# Level 2: Add a validation and test set
## Early Stopping

https://lightning.ai/docs/pytorch/stable/common/early_stopping.html

In [38]:
import torch
from torch import nn
from torch.utils.data import DataLoader, random_split
import torch.nn.functional as F

from lightning import LightningModule
from lightning import Trainer
from lightning.pytorch.callbacks import ModelCheckpoint
from lightning.pytorch.callbacks.early_stopping import EarlyStopping
from lightning.pytorch.loggers import CSVLogger

from torchvision import datasets
import torchvision.transforms as transforms

import os

In [39]:
# Load data sets
transform = transforms.ToTensor()
train_set = datasets.MNIST(root="../data/MNIST", download=True, train=True, transform=transform)
test_set = datasets.MNIST(root="../data/MNIST", download=True, train=False, transform=transform)

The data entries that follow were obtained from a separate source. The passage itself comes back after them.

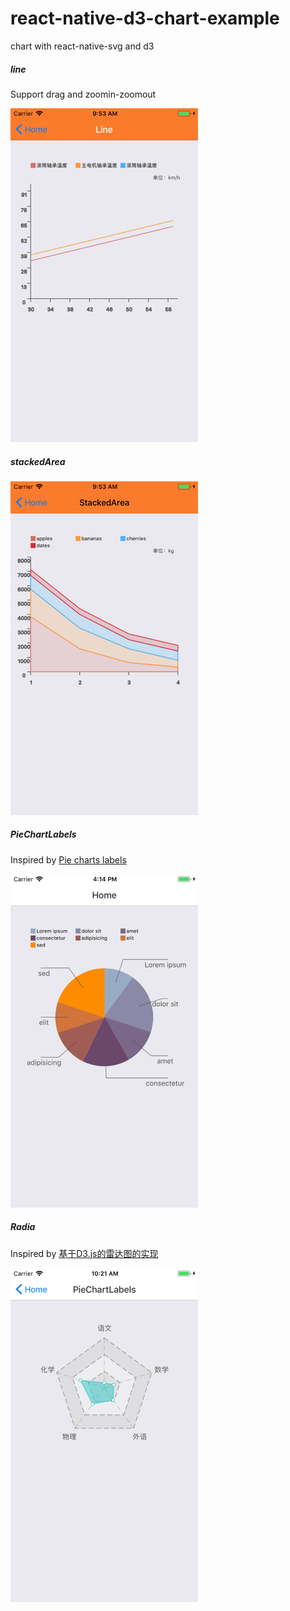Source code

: # react-native-d3-chart-example
chart with react-native-svg and d3

##### line
Support drag and zoomin-zoomout

![](preview/line1.png)

##### stackedArea

![](preview/stackedArea.png)

##### PieChartLabels
Inspired by [Pie charts labels](http://bl.ocks.org/dbuezas/9306799)

![](preview/pieLabel.png)

##### Radia
Inspired by [基于D3.js的雷达图的实现](http://xgfe.github.io/2015/11/24/chenwubai/d3-basicCharts-radar/)

![](preview/radia.png)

# use 20% of training data for validation
train_set_size = int(len(train_set) * 0.8)
valid_set_size = len(train_set) - train_set_size

# split the train set into two
seed = torch.Generator().manual_seed(42)
train_set, valid_set = random_split(train_set, [train_set_size, valid_set_size], generator=seed)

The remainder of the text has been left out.